Revealing the empirical flexibility of gas units through deep clustering
This work addresses the need for better flexibility modeling in energy systems to support the transition to renewables, though it is incremental as it applies a novel method to a specific domain.
The paper tackled the problem of estimating the empirical flexibility of gas power generation units from real-world electricity generation data, revealing that half of the units have low flexibility comparable to coal units, with non-peakers generating an average of 1.3 GWh during low residual load hours.
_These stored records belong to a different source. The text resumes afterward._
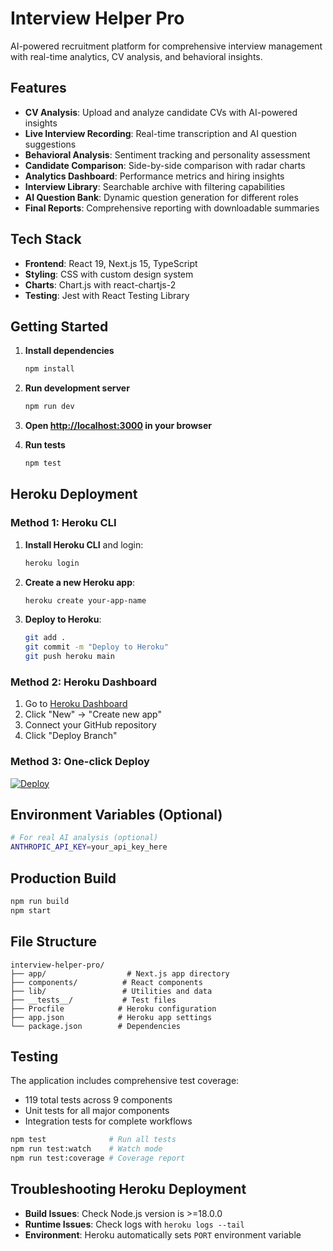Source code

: # Interview Helper Pro

AI-powered recruitment platform for comprehensive interview management with real-time analytics, CV analysis, and behavioral insights.

## Features

- **CV Analysis**: Upload and analyze candidate CVs with AI-powered insights
- **Live Interview Recording**: Real-time transcription and AI question suggestions  
- **Behavioral Analysis**: Sentiment tracking and personality assessment
- **Candidate Comparison**: Side-by-side comparison with radar charts
- **Analytics Dashboard**: Performance metrics and hiring insights
- **Interview Library**: Searchable archive with filtering capabilities
- **AI Question Bank**: Dynamic question generation for different roles
- **Final Reports**: Comprehensive reporting with downloadable summaries

## Tech Stack

- **Frontend**: React 19, Next.js 15, TypeScript
- **Styling**: CSS with custom design system
- **Charts**: Chart.js with react-chartjs-2
- **Testing**: Jest with React Testing Library

## Getting Started

1. **Install dependencies**
   ```bash
   npm install
   ```

2. **Run development server**
   ```bash
   npm run dev
   ```

3. **Open [http://localhost:3000](http://localhost:3000) in your browser**

4. **Run tests**
   ```bash
   npm test
   ```

## Heroku Deployment

### Method 1: Heroku CLI

1. **Install Heroku CLI** and login:
   ```bash
   heroku login
   ```

2. **Create a new Heroku app**:
   ```bash
   heroku create your-app-name
   ```

3. **Deploy to Heroku**:
   ```bash
   git add .
   git commit -m "Deploy to Heroku"
   git push heroku main
   ```

### Method 2: Heroku Dashboard

1. Go to [Heroku Dashboard](https://dashboard.heroku.com/)
2. Click "New" → "Create new app"  
3. Connect your GitHub repository
4. Click "Deploy Branch"

### Method 3: One-click Deploy

[![Deploy](https://www.herokucdn.com/deploy/button.svg)](https://heroku.com/deploy)

## Environment Variables (Optional)

```bash
# For real AI analysis (optional)
ANTHROPIC_API_KEY=your_api_key_here
```

## Production Build

```bash
npm run build
npm start
```

## File Structure

```
interview-helper-pro/
├── app/                  # Next.js app directory
├── components/          # React components  
├── lib/                 # Utilities and data
├── __tests__/           # Test files
├── Procfile            # Heroku configuration
├── app.json            # Heroku app settings
└── package.json        # Dependencies
```

## Testing

The application includes comprehensive test coverage:
- 119 total tests across 9 components
- Unit tests for all major components
- Integration tests for complete workflows

```bash
npm test              # Run all tests
npm run test:watch    # Watch mode
npm run test:coverage # Coverage report
```

## Troubleshooting Heroku Deployment

- **Build Issues**: Check Node.js version is >=18.0.0
- **Runtime Issues**: Check logs with `heroku logs --tail`
- **Environment**: Heroku automatically sets `PORT` environment variable
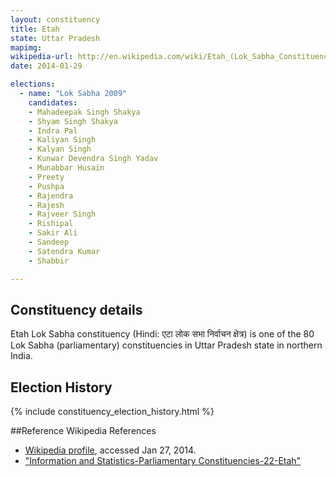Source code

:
 ```yaml
---
layout: constituency
title: Etah
state: Uttar Pradesh
mapimg: 
wikipedia-url: http://en.wikipedia.com/wiki/Etah_(Lok_Sabha_Constituency)
date: 2014-01-29

elections: 
  - name: "Lok Sabha 2009"
    candidates: 
    - Mahadeepak Singh Shakya 
    - Shyam Singh Shakya 
    - Indra Pal 
    - Kaliyan Singh 
    - Kalyan Singh 
    - Kunwar Devendra Singh Yadav 
    - Munabbar Husain 
    - Preety 
    - Pushpa 
    - Rajendra 
    - Rajesh 
    - Rajveer Singh 
    - Rishipal 
    - Sakir Ali 
    - Sandeep 
    - Satendra Kumar 
    - Shabbir 

---
```

## Constituency details
Etah Lok Sabha constituency (Hindi: एटा लोक सभा निर्वाचन क्षेत्र) is one of the 80 Lok Sabha (parliamentary) constituencies in Uttar Pradesh state in northern India.




## Election History
{% include constituency_election_history.html %}

##Reference
Wikipedia References
- [Wikipedia profile]({{page.profile.wikipedia}}), accessed Jan 27, 2014.
- ["Information and Statistics-Parliamentary Constituencies-22-Etah"][wiki1]

[wiki1]: http://ceouttarpradesh.nic.in/022_PC_Statistics_English.aspx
The flexibility of a power generation unit determines how quickly and often it can ramp up or down. In energy models, it depends on assumptions on the technical characteristics of the unit, such as its installed capacity or turbine technology. In this paper, we learn the empirical flexibility of gas units from their electricity generation, revealing how real-world limitations can lead to substantial differences between units with similar technical characteristics. Using a novel deep clustering approach, we transform 5 years (2019-2023) of unit-level hourly generation data for 49 German units from 100 MWp of installed capacity into low-dimensional embeddings. Our unsupervised approach identifies two clusters of peaker units (high flexibility) and two clusters of non-peaker units (low flexibility). The estimated ramp rates of non-peakers, which constitute half of the sample, display a low empirical flexibility, comparable to coal units. Non-peakers, predominantly owned by industry and municipal utilities, show limited response to low residual load and negative prices, generating on average 1.3 GWh during those hours. As the transition to renewables increases market variability, regulatory changes will be needed to unlock this flexibility potential.